(RECORDS FOR THE EXERCISE)
• • • • •

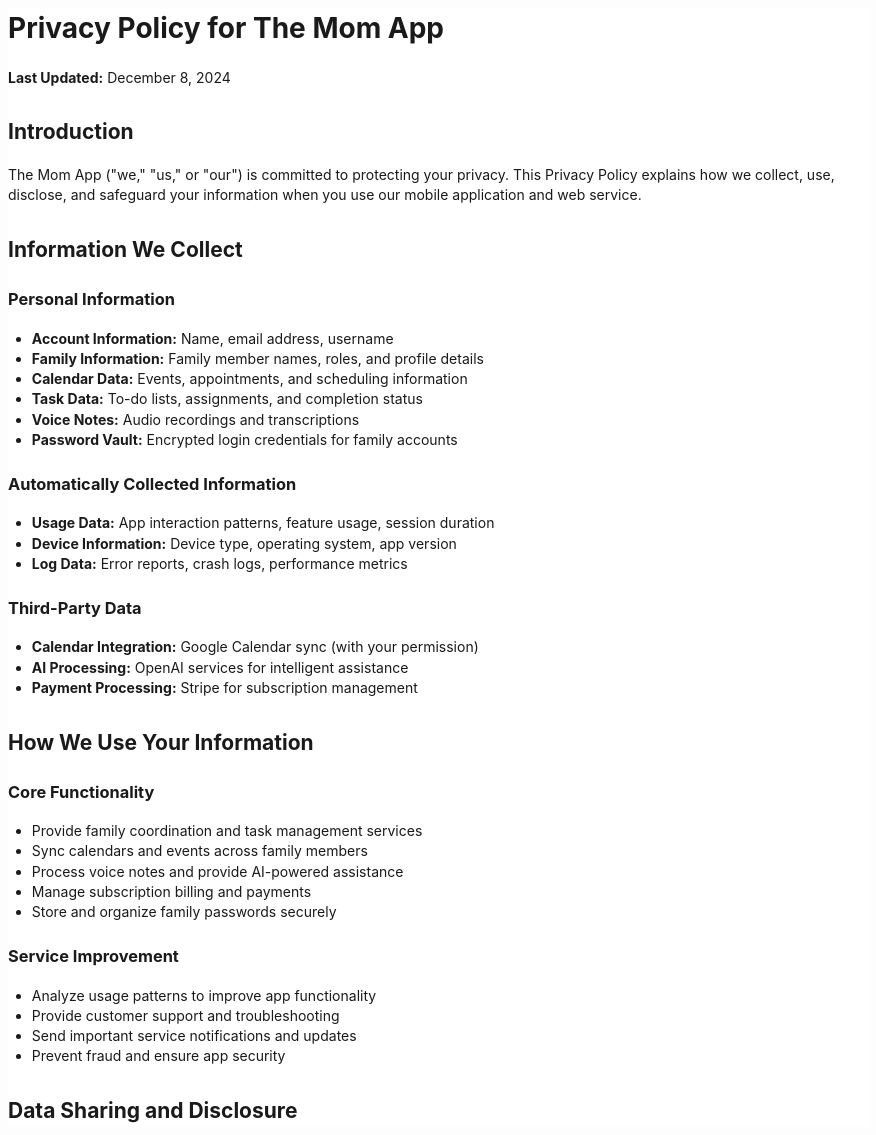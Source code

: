# Privacy Policy for The Mom App

**Last Updated:** December 8, 2024

## Introduction

The Mom App ("we," "us," or "our") is committed to protecting your privacy. This Privacy Policy explains how we collect, use, disclose, and safeguard your information when you use our mobile application and web service.

## Information We Collect

### Personal Information
- **Account Information:** Name, email address, username
- **Family Information:** Family member names, roles, and profile details
- **Calendar Data:** Events, appointments, and scheduling information
- **Task Data:** To-do lists, assignments, and completion status
- **Voice Notes:** Audio recordings and transcriptions
- **Password Vault:** Encrypted login credentials for family accounts

### Automatically Collected Information
- **Usage Data:** App interaction patterns, feature usage, session duration
- **Device Information:** Device type, operating system, app version
- **Log Data:** Error reports, crash logs, performance metrics

### Third-Party Data
- **Calendar Integration:** Google Calendar sync (with your permission)
- **AI Processing:** OpenAI services for intelligent assistance
- **Payment Processing:** Stripe for subscription management

## How We Use Your Information

### Core Functionality
- Provide family coordination and task management services
- Sync calendars and events across family members
- Process voice notes and provide AI-powered assistance
- Manage subscription billing and payments
- Store and organize family passwords securely

### Service Improvement
- Analyze usage patterns to improve app functionality
- Provide customer support and troubleshooting
- Send important service notifications and updates
- Prevent fraud and ensure app security

## Data Sharing and Disclosure
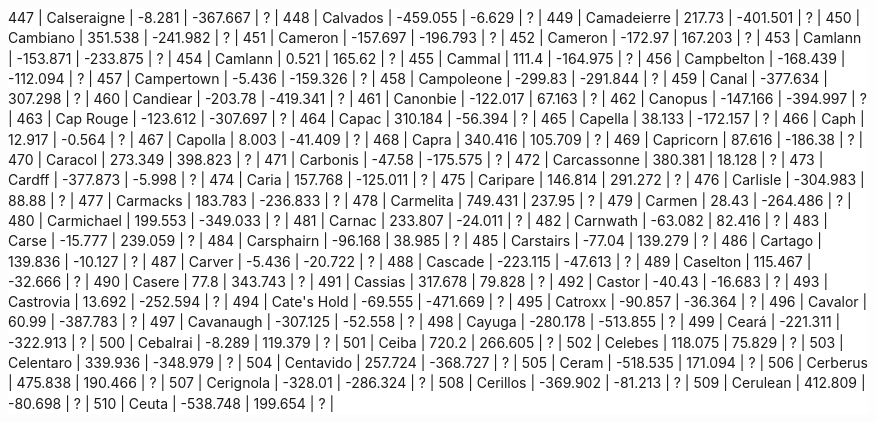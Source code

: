447 | Calseraigne | -8.281 | -367.667 | ? | 
448 | Calvados | -459.055 | -6.629 | ? | 
449 | Camadeierre | 217.73 | -401.501 | ? | 
450 | Cambiano | 351.538 | -241.982 | ? | 
451 | Cameron | -157.697 | -196.793 | ? | 
452 | Cameron | -172.97 | 167.203 | ? | 
453 | Camlann | -153.871 | -233.875 | ? | 
454 | Camlann | 0.521 | 165.62 | ? | 
455 | Cammal | 111.4 | -164.975 | ? | 
456 | Campbelton | -168.439 | -112.094 | ? | 
457 | Campertown | -5.436 | -159.326 | ? | 
458 | Campoleone | -299.83 | -291.844 | ? | 
459 | Canal | -377.634 | 307.298 | ? | 
460 | Candiear | -203.78 | -419.341 | ? | 
461 | Canonbie | -122.017 | 67.163 | ? | 
462 | Canopus | -147.166 | -394.997 | ? | 
463 | Cap Rouge | -123.612 | -307.697 | ? | 
464 | Capac | 310.184 | -56.394 | ? | 
465 | Capella | 38.133 | -172.157 | ? | 
466 | Caph | 12.917 | -0.564 | ? | 
467 | Capolla | 8.003 | -41.409 | ? | 
468 | Capra | 340.416 | 105.709 | ? | 
469 | Capricorn | 87.616 | -186.38 | ? | 
470 | Caracol | 273.349 | 398.823 | ? | 
471 | Carbonis | -47.58 | -175.575 | ? | 
472 | Carcassonne | 380.381 | 18.128 | ? | 
473 | Cardff | -377.873 | -5.998 | ? | 
474 | Caria | 157.768 | -125.011 | ? | 
475 | Caripare | 146.814 | 291.272 | ? | 
476 | Carlisle | -304.983 | 88.88 | ? | 
477 | Carmacks | 183.783 | -236.833 | ? | 
478 | Carmelita | 749.431 | 237.95 | ? | 
479 | Carmen | 28.43 | -264.486 | ? | 
480 | Carmichael | 199.553 | -349.033 | ? | 
481 | Carnac | 233.807 | -24.011 | ? | 
482 | Carnwath | -63.082 | 82.416 | ? | 
483 | Carse | -15.777 | 239.059 | ? | 
484 | Carsphairn | -96.168 | 38.985 | ? | 
485 | Carstairs | -77.04 | 139.279 | ? | 
486 | Cartago | 139.836 | -10.127 | ? | 
487 | Carver | -5.436 | -20.722 | ? | 
488 | Cascade | -223.115 | -47.613 | ? | 
489 | Caselton | 115.467 | -32.666 | ? | 
490 | Casere | 77.8 | 343.743 | ? | 
491 | Cassias | 317.678 | 79.828 | ? | 
492 | Castor | -40.43 | -16.683 | ? | 
493 | Castrovia | 13.692 | -252.594 | ? | 
494 | Cate's Hold | -69.555 | -471.669 | ? | 
495 | Catroxx | -90.857 | -36.364 | ? | 
496 | Cavalor | 60.99 | -387.783 | ? | 
497 | Cavanaugh | -307.125 | -52.558 | ? | 
498 | Cayuga | -280.178 | -513.855 | ? | 
499 | Ceará | -221.311 | -322.913 | ? | 
500 | Cebalrai | -8.289 | 119.379 | ? | 
501 | Ceiba | 720.2 | 266.605 | ? | 
502 | Celebes | 118.075 | 75.829 | ? | 
503 | Celentaro | 339.936 | -348.979 | ? | 
504 | Centavido | 257.724 | -368.727 | ? | 
505 | Ceram | -518.535 | 171.094 | ? | 
506 | Cerberus | 475.838 | 190.466 | ? | 
507 | Cerignola | -328.01 | -286.324 | ? | 
508 | Cerillos | -369.902 | -81.213 | ? | 
509 | Cerulean | 412.809 | -80.698 | ? | 
510 | Ceuta | -538.748 | 199.654 | ? |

• • • • •

(EXERCISE AIM) No pictures belong in the copy. Transcribe every entry exactly.

(ANSWER SPACE)
Source code

:# Privacy Policy for The Mom App

**Last Updated:** December 8, 2024

## Introduction

The Mom App ("we," "us," or "our") is committed to protecting your privacy. This Privacy Policy explains how we collect, use, disclose, and safeguard your information when you use our mobile application and web service.

## Information We Collect

### Personal Information
- **Account Information:** Name, email address, username
- **Family Information:** Family member names, roles, and profile details
- **Calendar Data:** Events, appointments, and scheduling information
- **Task Data:** To-do lists, assignments, and completion status
- **Voice Notes:** Audio recordings and transcriptions
- **Password Vault:** Encrypted login credentials for family accounts

### Automatically Collected Information
- **Usage Data:** App interaction patterns, feature usage, session duration
- **Device Information:** Device type, operating system, app version
- **Log Data:** Error reports, crash logs, performance metrics

### Third-Party Data
- **Calendar Integration:** Google Calendar sync (with your permission)
- **AI Processing:** OpenAI services for intelligent assistance
- **Payment Processing:** Stripe for subscription management

## How We Use Your Information

### Core Functionality
- Provide family coordination and task management services
- Sync calendars and events across family members
- Process voice notes and provide AI-powered assistance
- Manage subscription billing and payments
- Store and organize family passwords securely

### Service Improvement
- Analyze usage patterns to improve app functionality
- Provide customer support and troubleshooting
- Send important service notifications and updates
- Prevent fraud and ensure app security

## Data Sharing and Disclosure
Source code

:447 | Calseraigne | -8.281 | -367.667 | ? | 
448 | Calvados | -459.055 | -6.629 | ? | 
449 | Camadeierre | 217.73 | -401.501 | ? | 
450 | Cambiano | 351.538 | -241.982 | ? | 
451 | Cameron | -157.697 | -196.793 | ? | 
452 | Cameron | -172.97 | 167.203 | ? | 
453 | Camlann | -153.871 | -233.875 | ? | 
454 | Camlann | 0.521 | 165.62 | ? | 
455 | Cammal | 111.4 | -164.975 | ? | 
456 | Campbelton | -168.439 | -112.094 | ? | 
457 | Campertown | -5.436 | -159.326 | ? | 
458 | Campoleone | -299.83 | -291.844 | ? | 
459 | Canal | -377.634 | 307.298 | ? | 
460 | Candiear | -203.78 | -419.341 | ? | 
461 | Canonbie | -122.017 | 67.163 | ? | 
462 | Canopus | -147.166 | -394.997 | ? | 
463 | Cap Rouge | -123.612 | -307.697 | ? | 
464 | Capac | 310.184 | -56.394 | ? | 
465 | Capella | 38.133 | -172.157 | ? | 
466 | Caph | 12.917 | -0.564 | ? | 
467 | Capolla | 8.003 | -41.409 | ? | 
468 | Capra | 340.416 | 105.709 | ? | 
469 | Capricorn | 87.616 | -186.38 | ? | 
470 | Caracol | 273.349 | 398.823 | ? | 
471 | Carbonis | -47.58 | -175.575 | ? | 
472 | Carcassonne | 380.381 | 18.128 | ? | 
473 | Cardff | -377.873 | -5.998 | ? | 
474 | Caria | 157.768 | -125.011 | ? | 
475 | Caripare | 146.814 | 291.272 | ? | 
476 | Carlisle | -304.983 | 88.88 | ? | 
477 | Carmacks | 183.783 | -236.833 | ? | 
478 | Carmelita | 749.431 | 237.95 | ? | 
479 | Carmen | 28.43 | -264.486 | ? | 
480 | Carmichael | 199.553 | -349.033 | ? | 
481 | Carnac | 233.807 | -24.011 | ? | 
482 | Carnwath | -63.082 | 82.416 | ? | 
483 | Carse | -15.777 | 239.059 | ? | 
484 | Carsphairn | -96.168 | 38.985 | ? | 
485 | Carstairs | -77.04 | 139.279 | ? | 
486 | Cartago | 139.836 | -10.127 | ? | 
487 | Carver | -5.436 | -20.722 | ? | 
488 | Cascade | -223.115 | -47.613 | ? | 
489 | Caselton | 115.467 | -32.666 | ? | 
490 | Casere | 77.8 | 343.743 | ? | 
491 | Cassias | 317.678 | 79.828 | ? | 
492 | Castor | -40.43 | -16.683 | ? | 
493 | Castrovia | 13.692 | -252.594 | ? | 
494 | Cate's Hold | -69.555 | -471.669 | ? | 
495 | Catroxx | -90.857 | -36.364 | ? | 
496 | Cavalor | 60.99 | -387.783 | ? | 
497 | Cavanaugh | -307.125 | -52.558 | ? | 
498 | Cayuga | -280.178 | -513.855 | ? | 
499 | Ceará | -221.311 | -322.913 | ? | 
500 | Cebalrai | -8.289 | 119.379 | ? | 
501 | Ceiba | 720.2 | 266.605 | ? | 
502 | Celebes | 118.075 | 75.829 | ? | 
503 | Celentaro | 339.936 | -348.979 | ? | 
504 | Centavido | 257.724 | -368.727 | ? | 
505 | Ceram | -518.535 | 171.094 | ? | 
506 | Cerberus | 475.838 | 190.466 | ? | 
507 | Cerignola | -328.01 | -286.324 | ? | 
508 | Cerillos | -369.902 | -81.213 | ? | 
509 | Cerulean | 412.809 | -80.698 | ? | 
510 | Ceuta | -538.748 | 199.654 | ? |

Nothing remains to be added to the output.